Is one model using binomial equivalent to the other that uses bernoulli?

I am puzzled by two very different ways of modelling a simple binomial case (which, as we know, have a closed-form solution of beta distribution).

Model 1, the straightforward:

//The binomial version
data {
  int<lower=0> N;
  int<lower=0> n;
}

parameters {
  real<lower=0, upper=1> p;
}

model {
  n ~ binomial(N, p);
}

model 2, the bernoulli:

//The bernoulli version
data {
  int<lower=0> N;
  int<lower=0> n;
}

parameters {
  real<lower=0, upper=1> p;
}

model {
  target += bernoulli_lpmf(1|p)*n;
  target += bernoulli_lpmf(1|1-p)*(N-n);
}

I am getting consistently the same results from both approaches, but I cannot prove that they are always equivalent.

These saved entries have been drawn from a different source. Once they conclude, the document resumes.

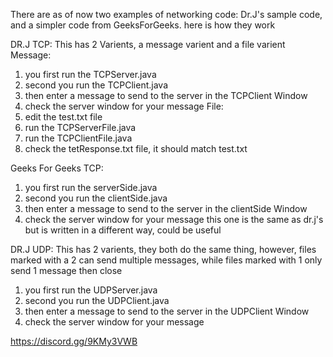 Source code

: There are as of now two examples of networking code: Dr.J's sample code, and a simpler code from GeeksForGeeks. here is how they work

DR.J TCP:
This has 2 Varients, a message varient and a file varient
Message:
1. you first run the TCPServer.java
2. second you run the TCPClient.java
3. then enter a message to send to the server in the TCPClient Window
4. check the server window for your message
File:
1. edit the test.txt file
2. run the TCPServerFile.java
3. run the TCPClientFile.java
4. check the tetResponse.txt file, it should match test.txt

Geeks For Geeks TCP:
1. you first run the serverSide.java
2. second you run the clientSide.java
3. then enter a message to send to the server in the clientSide Window
4. check the server window for your message
this one is the same as dr.j's but is written in a different way, could be useful

DR.J UDP:
This has 2 varients, they both do the same thing, however, files marked with a 2 can send multiple messages, while files marked with 1 only send 1 message then close
1. you first run the UDPServer.java
2. second you run the UDPClient.java
3. then enter a message to send to the server in the UDPClient Window
4. check the server window for your message

https://discord.gg/9KMy3VWB
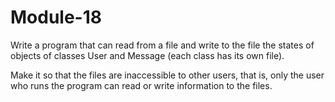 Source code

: # Module-18

Write a program that can read from a file and write to the file the states of objects of classes User and Message (each class has its own file).

Make it so that the files are inaccessible to other users, that is, only the user who runs the program can read or write information to the files.
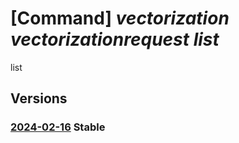 # [Command] _vectorization vectorizationrequest list_

list

## Versions

### [2024-02-16](/Resources/fllm-plane/L2luc3RhbmNlcy97fS9wcm92aWRlcnMvZm91bmRhdGlvbmFsbG0udmVjdG9yaXphdGlvbi92ZWN0b3JpemF0aW9ucmVxdWVzdHM=/2024-02-16.xml) **Stable**

<!-- fllm-plane /instances/{}/providers/foundationallm.vectorization/vectorizationrequests 2024-02-16 -->

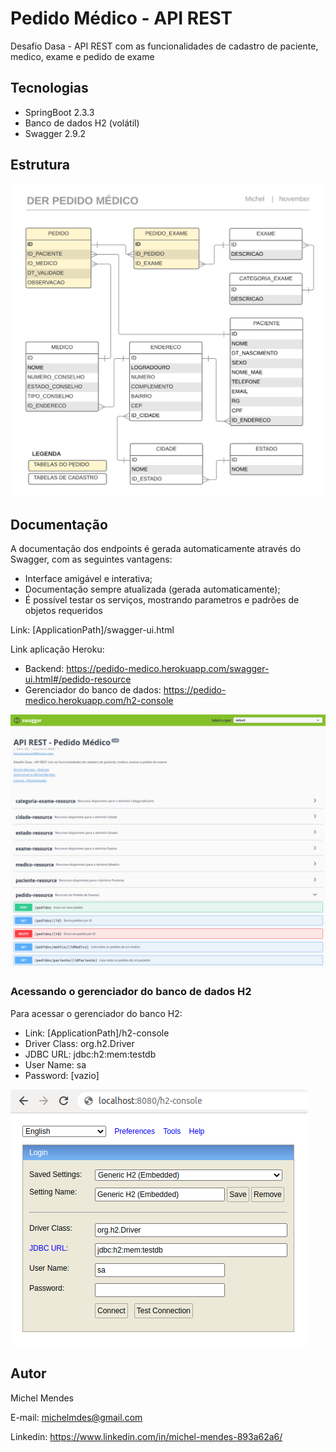 # Pedido Médico - API REST

Desafio Dasa - API REST com as funcionalidades de cadastro de paciente, medico, exame e pedido de exame

## Tecnologias
 - SpringBoot 2.3.3
 - Banco de dados H2 (volátil)
 - Swagger 2.9.2
 
## Estrutura
![](/src/main/resources/DER_Pedido_Medico.png)

## Documentação
A documentação dos endpoints é gerada automaticamente através do Swagger, com as seguintes vantagens:
 - Interface amigável e interativa;
 - Documentação sempre atualizada (gerada automaticamente);
 - É possível testar os serviços, mostrando parametros e padrões de objetos requeridos
 
Link: [ApplicationPath]/swagger-ui.html

Link aplicação Heroku:

 - Backend: https://pedido-medico.herokuapp.com/swagger-ui.html#/pedido-resource
 - Gerenciador do banco de dados: https://pedido-medico.herokuapp.com/h2-console

![](/src/main/resources/Documentacao_swagger.png)
 
### Acessando o gerenciador do banco de dados H2 
Para acessar o gerenciador do banco H2:
 - Link: [ApplicationPath]/h2-console
 - Driver Class: org.h2.Driver
 - JDBC URL: jdbc:h2:mem:testdb
 - User Name: sa
 - Password: [vazio]

![](/src/main/resources/Config_banco_H2.png)

## Autor
Michel Mendes

E-mail: michelmdes@gmail.com

Linkedin: https://www.linkedin.com/in/michel-mendes-893a62a6/ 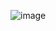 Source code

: ![image](https://github.com/pavelsytnik/LaboratoryWork/assets/109156460/5da925e2-ba25-4361-a82d-61f324c6c6c6)
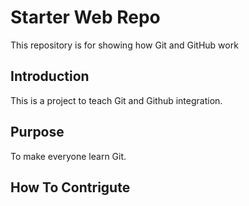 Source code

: # Starter Web Repo

This repository is for showing how Git and GitHub work

## Introduction

This is a project to teach Git and Github integration.

## Purpose

To make everyone learn Git. 

## How To Contrigute

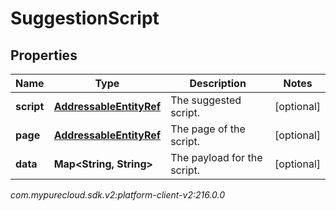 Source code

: # SuggestionScript


## Properties

| Name | Type | Description | Notes |
| ------------ | ------------- | ------------- | ------------- |
| **script** | [**AddressableEntityRef**](AddressableEntityRef) | The suggested script. |  [optional] |
| **page** | [**AddressableEntityRef**](AddressableEntityRef) | The page of the script. |  [optional] |
| **data** | **Map&lt;String, String&gt;** | The payload for the script. |  [optional] |




_com.mypurecloud.sdk.v2:platform-client-v2:216.0.0_
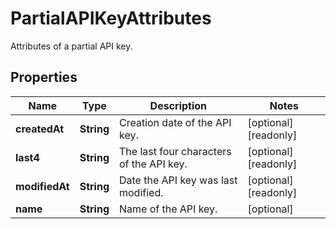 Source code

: 

# PartialAPIKeyAttributes

Attributes of a partial API key.

## Properties

Name | Type | Description | Notes
------------ | ------------- | ------------- | -------------
**createdAt** | **String** | Creation date of the API key. |  [optional] [readonly]
**last4** | **String** | The last four characters of the API key. |  [optional] [readonly]
**modifiedAt** | **String** | Date the API key was last modified. |  [optional] [readonly]
**name** | **String** | Name of the API key. |  [optional]



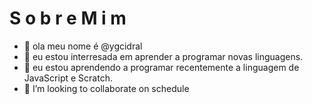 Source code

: # S o b r e   M i m

- 👋 ola meu nome é @ygcidral
- 👀 eu estou interresada em aprender a programar novas linguagens.
- 🌱 eu estou aprendendo a programar recentemente a linguagem de JavaScript e Scratch.
- 💞️ I’m looking to collaborate on schedule

<!---
ygcidral/ygcidral is a ✨ special ✨ repository because its `README.md` (this file) appears on your GitHub profile.
You can click the Preview link to take a look at your changes.
--->
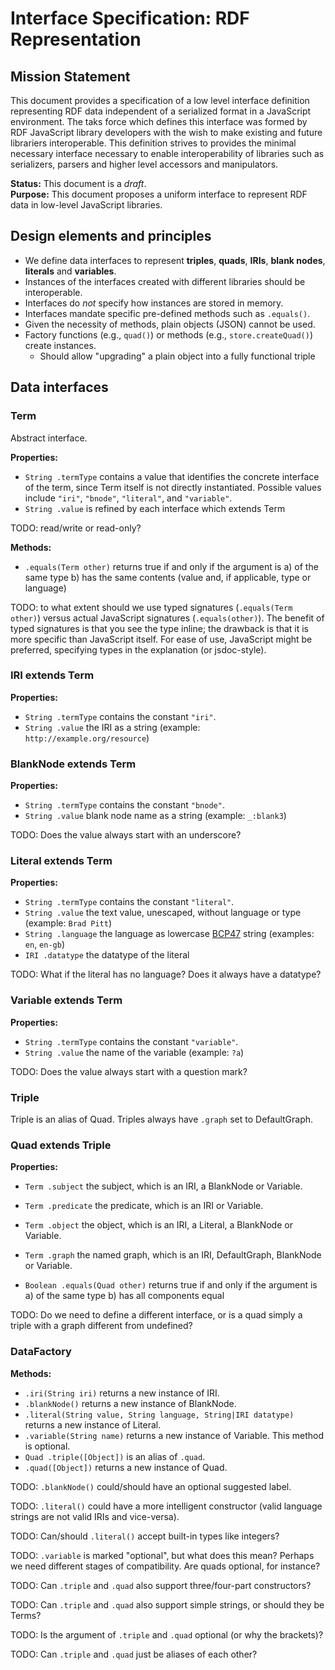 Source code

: # Interface Specification: RDF Representation

## Mission Statement
This document provides a specification of a low level interface definition representing RDF data independent of a serialized format in a JavaScript environment. The taks force which defines this interface was formed by RDF JavaScript library developers with the wish to make existing and future librariers interoperable. This definition strives to provides the minimal necessary interface necessary to enable interoperability of libraries such as serializers, parsers and higher level accessors and manipulators.


**Status:** This document is a _draft_.<br>
**Purpose:** This document proposes a uniform interface to represent RDF data in low-level JavaScript libraries.

## Design elements and principles
- We define data interfaces to represent **triples**, **quads**, **IRIs**, **blank nodes**, **literals** and **variables**.
- Instances of the interfaces created with different libraries should be interoperable.
- Interfaces do _not_ specify how instances are stored in memory.
- Interfaces mandate specific pre-defined methods such as `.equals()`.
- Given the necessity of methods, plain objects (JSON) cannot be used.
- Factory functions (e.g., `quad()`) or methods (e.g., `store.createQuad()`) create instances.
  - Should allow "upgrading" a plain object into a fully functional triple

## Data interfaces

### Term

Abstract interface.

**Properties:**
- `String .termType` contains a value that identifies the concrete interface of the term, since Term itself is not directly instantiated.
  Possible values include `"iri"`, `"bnode"`, `"literal"`, and `"variable"`.
- `String .value` is refined by each interface which extends Term

TODO: read/write or read-only?

**Methods:**

- `.equals(Term other)` returns true if and only if the argument is a) of the same type b) has the same contents (value and, if applicable, type or language)

TODO: to what extent should we use typed signatures (`.equals(Term other)`) versus actual JavaScript signatures (`.equals(other)`). The benefit of typed signatures is that you see the type inline; the drawback is that it is more specific than JavaScript itself. For ease of use, JavaScript might be preferred, specifying types in the explanation (or jsdoc-style).

### IRI extends Term

**Properties:**

- `String .termType` contains the constant `"iri"`.
- `String .value` the IRI as a string (example: `http://example.org/resource`)

### BlankNode extends Term

**Properties:**

- `String .termType` contains the constant `"bnode"`.
- `String .value` blank node name as a string (example: `_:blank3`)

TODO: Does the value always start with an underscore?

### Literal extends Term

**Properties:**

- `String .termType` contains the constant `"literal"`.
- `String .value` the text value, unescaped, without language or type (example: `Brad Pitt`)
- `String .language` the language as lowercase [BCP47](http://tools.ietf.org/html/bcp47) string (examples: `en`, `en-gb`)
- `IRI .datatype` the datatype of the literal

TODO: What if the literal has no language? Does it always have a datatype?

### Variable extends Term

**Properties:**

- `String .termType` contains the constant `"variable"`.
- `String .value` the name of the variable (example: `?a`)

TODO: Does the value always start with a question mark?

### Triple
Triple is an alias of Quad.
Triples always have `.graph` set to DefaultGraph.

### Quad extends Triple

**Properties:**

- `Term .subject` the subject, which is an IRI, a BlankNode or Variable.
- `Term .predicate` the predicate, which is an IRI or Variable.
- `Term .object` the object, which is an IRI, a Literal, a BlankNode or Variable.
- `Term .graph` the named graph, which is an IRI, DefaultGraph, BlankNode or Variable.

- `Boolean .equals(Quad other)` returns true if and only if the argument is a) of the same type b) has all components equal

TODO: Do we need to define a different interface, or is a quad simply a triple with a graph different from undefined?

### DataFactory

**Methods:**

- `.iri(String iri)` returns a new instance of IRI.
- `.blankNode()` returns a new instance of BlankNode.
- `.literal(String value, String language, String|IRI datatype)` returns a new instance of Literal.
- `.variable(String name)` returns a new instance of Variable. This method is optional.
- `Quad .triple([Object])` is an alias of `.quad`.
- `.quad([Object])` returns a new instance of Quad.

TODO: `.blankNode()` could/should have an optional suggested label.

TODO: `.literal()` could have a more intelligent constructor (valid language strings are not valid IRIs and vice-versa).

TODO: Can/should `.literal()` accept built-in types like integers?

TODO: `.variable` is marked "optional", but what does this mean? Perhaps we need different stages of compatibility. Are quads optional, for instance?

TODO: Can `.triple` and `.quad` also support three/four-part constructors?

TODO: Can `.triple` and `.quad` also support simple strings, or should they be Terms?

TODO: Is the argument of `.triple` and `.quad` optional (or why the brackets)?

TODO: Can `.triple` and `.quad` just be aliases of each other?
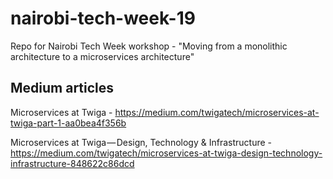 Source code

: # nairobi-tech-week-19
Repo for Nairobi Tech Week workshop - "Moving from a monolithic architecture to a microservices architecture"

## Medium articles
Microservices at Twiga - https://medium.com/twigatech/microservices-at-twiga-part-1-aa0bea4f356b

Microservices at Twiga — Design, Technology & Infrastructure - https://medium.com/twigatech/microservices-at-twiga-design-technology-infrastructure-848622c86dcd


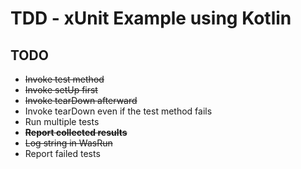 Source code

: # TDD - xUnit Example using Kotlin

## TODO

- ~~Invoke test method~~
- ~~Invoke setUp first~~
- ~~Invoke tearDown afterward~~
- Invoke tearDown even if the test method fails
- Run multiple tests
- ~~**Report collected results**~~
- ~~Log string in WasRun~~
- Report failed tests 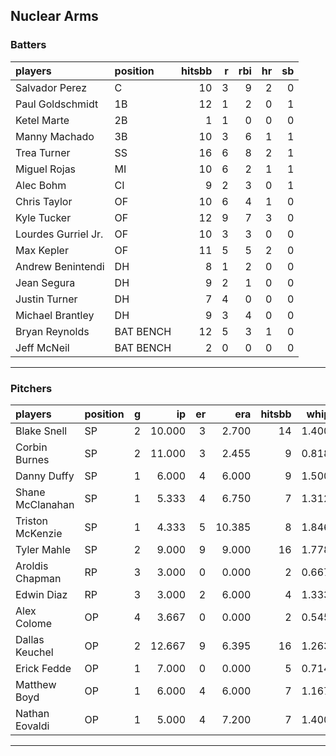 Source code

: ## Nuclear Arms

### Batters

 
|players             |position  | hitsbb|  r| rbi| hr| sb| 
|:-------------------|:---------|------:|--:|---:|--:|--:| 
|Salvador Perez      |C         |     10|  3|   9|  2|  0| 
|Paul Goldschmidt    |1B        |     12|  1|   2|  0|  1| 
|Ketel Marte         |2B        |      1|  1|   0|  0|  0| 
|Manny Machado       |3B        |     10|  3|   6|  1|  1| 
|Trea Turner         |SS        |     16|  6|   8|  2|  1| 
|Miguel Rojas        |MI        |     10|  6|   2|  1|  1| 
|Alec Bohm           |CI        |      9|  2|   3|  0|  1| 
|Chris Taylor        |OF        |     10|  6|   4|  1|  0| 
|Kyle Tucker         |OF        |     12|  9|   7|  3|  0| 
|Lourdes Gurriel Jr. |OF        |     10|  3|   3|  0|  0| 
|Max Kepler          |OF        |     11|  5|   5|  2|  0| 
|Andrew Benintendi   |DH        |      8|  1|   2|  0|  0| 
|Jean Segura         |DH        |      9|  2|   1|  0|  0| 
|Justin Turner       |DH        |      7|  4|   0|  0|  0| 
|Michael Brantley    |DH        |      9|  3|   4|  0|  0| 
|Bryan Reynolds      |BAT BENCH |     12|  5|   3|  1|  0| 
|Jeff McNeil         |BAT BENCH |      2|  0|   0|  0|  0| 


* * *

### Pitchers

 
|players          |position |  g|     ip| er|    era| hitsbb|  whip| so|  w| sv| 
|:----------------|:--------|--:|------:|--:|------:|------:|-----:|--:|--:|--:| 
|Blake Snell      |SP       |  2| 10.000|  3|  2.700|     14| 1.400| 18|  0|  0| 
|Corbin Burnes    |SP       |  2| 11.000|  3|  2.455|      9| 0.818| 18|  0|  0| 
|Danny Duffy      |SP       |  1|  6.000|  4|  6.000|      9| 1.500|  8|  0|  0| 
|Shane McClanahan |SP       |  1|  5.333|  4|  6.750|      7| 1.312|  7|  1|  0| 
|Triston McKenzie |SP       |  1|  4.333|  5| 10.385|      8| 1.846|  6|  0|  0| 
|Tyler Mahle      |SP       |  2|  9.000|  9|  9.000|     16| 1.778|  6|  0|  0| 
|Aroldis Chapman  |RP       |  3|  3.000|  0|  0.000|      2| 0.667|  6|  0|  3| 
|Edwin Diaz       |RP       |  3|  3.000|  2|  6.000|      4| 1.333|  3|  0|  2| 
|Alex Colome      |OP       |  4|  3.667|  0|  0.000|      2| 0.545|  5|  1|  0| 
|Dallas Keuchel   |OP       |  2| 12.667|  9|  6.395|     16| 1.263|  7|  2|  0| 
|Erick Fedde      |OP       |  1|  7.000|  0|  0.000|      5| 0.714|  4|  1|  0| 
|Matthew Boyd     |OP       |  1|  6.000|  4|  6.000|      7| 1.167|  8|  0|  0| 
|Nathan Eovaldi   |OP       |  1|  5.000|  4|  7.200|      7| 1.400|  6|  0|  0| 


* * *


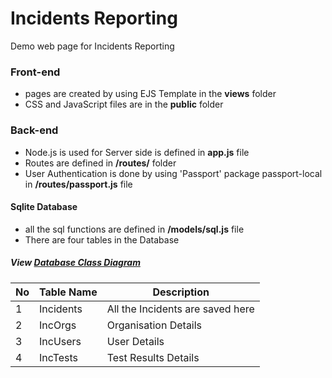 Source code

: # Incidents Reporting

Demo web page for Incidents Reporting

### Front-end

- pages are created by using EJS Template in the **views** folder
- CSS and JavaScript files are in the **public** folder

### Back-end

- Node.js is used for Server side is defined in **app.js** file
- Routes are defined in **/routes/** folder
- User Authentication is done by using 'Passport' package passport-local in **/routes/passport.js** file

#### Sqlite Database

- all the sql functions are defined in **/models/sql.js** file
- There are four tables in the Database

##### View [Database Class Diagram](https://cdn.glitch.com/9bee8661-4022-432d-b709-a22e0c27bd43%2FDiagram_0.pdf?v=1613978704317)

| No  | Table Name | Description                      |
| --- | ---------- | -------------------------------- |
| 1   | Incidents  | All the Incidents are saved here |
| 2   | IncOrgs    | Organisation Details             |
| 3   | IncUsers   | User Details                     |
| 4   | IncTests   | Test Results Details             | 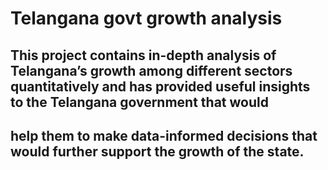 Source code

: # Telangana govt growth analysis
## This project contains in-depth analysis of Telangana’s growth among different sectors quantitatively and has  provided useful insights to the Telangana government that would 
## help them to make data-informed decisions that would further support the growth of the state.
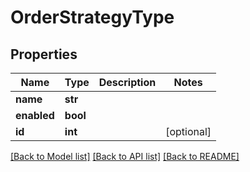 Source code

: # OrderStrategyType

## Properties
Name | Type | Description | Notes
------------ | ------------- | ------------- | -------------
**name** | **str** |  | 
**enabled** | **bool** |  | 
**id** | **int** |  | [optional] 

[[Back to Model list]](../README.md#documentation-for-models) [[Back to API list]](../README.md#documentation-for-api-endpoints) [[Back to README]](../README.md)


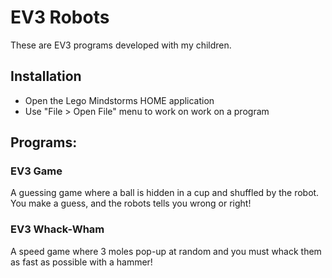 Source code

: # EV3 Robots
These are EV3 programs developed with my children.

## Installation
- Open the Lego Mindstorms HOME application
- Use "File > Open File" menu to work on work on a program

## Programs:
### EV3 Game
A guessing game where a ball is hidden in a cup and shuffled by the robot. You make a guess, and the robots tells you wrong or right!

### EV3 Whack-Wham
A speed game where 3 moles pop-up at random and you must whack them as fast as possible with a hammer!
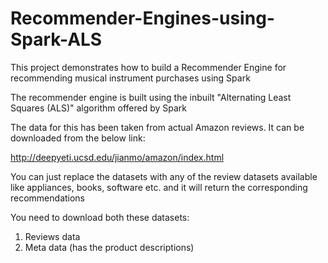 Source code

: # Recommender-Engines-using-Spark-ALS
This project demonstrates how to build a Recommender Engine for recommending musical instrument purchases using Spark

The recommender engine is built using the inbuilt "Alternating Least Squares (ALS)" algorithm offered by Spark

The data for this has been taken from actual Amazon reviews. It can be downloaded from the below link:

http://deepyeti.ucsd.edu/jianmo/amazon/index.html

You can just replace the datasets with any of the review datasets available like appliances, books, software etc. and it will return the corresponding recommendations

You need to download both these datasets:
1) Reviews data
2) Meta data (has the product descriptions)
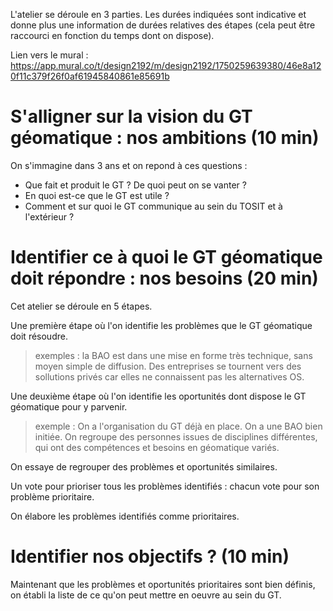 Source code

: L'atelier se déroule en 3 parties. Les durées indiquées sont indicative et donne plus une information de
durées relatives des étapes (cela peut être raccourci en fonction du temps dont on dispose).

Lien vers le mural : https://app.mural.co/t/design2192/m/design2192/1750259639380/46e8a120f11c379f26f0af61945840861e85691b

# S'alligner sur la vision du GT géomatique : nos ambitions (10 min)

On s'immagine dans 3 ans et on repond à ces questions :
- Que fait et produit le GT ? De quoi peut on se vanter ?
- En quoi est-ce que le GT est utile ?
- Comment et sur quoi le GT communique au sein du TOSIT et à l'extérieur ?


# Identifier ce à quoi le GT géomatique doit répondre : nos besoins (20 min)

Cet atelier se déroule en 5 étapes.

Une première étape où l'on identifie les problèmes que le GT géomatique doit résoudre.
> exemples :
> la BAO est dans une mise en forme très technique, sans moyen simple de diffusion.
> Des entreprises se tournent vers des sollutions privés car elles ne connaissent pas les
> alternatives OS.

Une deuxième étape où l'on identifie les oportunités dont dispose le GT géomatique pour y parvenir.
> exemple :
> On a l'organisation du GT déjà en place.
> On a une BAO bien initiée.
> On regroupe des personnes issues de disciplines différentes, qui ont des compétences et besoins en
> géomatique variés.

On essaye de regrouper des problèmes et oportunités similaires.

Un vote pour prioriser tous les problèmes identifiés : chacun vote pour son problème prioritaire.

On élabore les problèmes identifiés comme prioritaires.


# Identifier nos objectifs ? (10 min)

Maintenant que les problèmes et oportunités prioritaires sont bien définis, on établi la liste de ce
qu'on peut mettre en oeuvre au sein du GT.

How can I understand or prove it?

A follow-up on this idea. Here are would-be multinomial models with k elements:

//The binomial version
data {
  int k;
  int<lower=0> ns[k];
}

parameters {
  simplex[k] p;
}

model {
  ns ~ multinomial(p);
}

and

//The bernoulli version
data {
  int k;
  int<lower=0> ns[k];
}

parameters {
  simplex[k] p;
}

model {
  for(i in 1:k) {
    target += bernoulli_lpmf(1|p[i])*ns[i];
  }
}

Again, the models seem to be equivalent.

There is one distinct advantage of the “bernoulli” version - one is not forced to have all the data specified. Imagine the situation where the p simplex is a k-dimensional function of actual parameters. In the bernoulli case, if we miss some ns observations, we simply leave them out in the “model” loop. This is impossible to do in the “multinomial” case.

These two model descriptions have identical log-likelihoods (up to an additive constant), and so are equivalent.

The Binomial log-likelihood is log(binom(N, n)) + n * log(p) + (N - n) * log(1 - p). If you drop the constant then this is exactly what you get with the sum of the two Bernoulli log-likelihoods.

This also holds in the multinomial case. You can replicate the advantage you mention when using the multinomial by setting ns[i] to 0.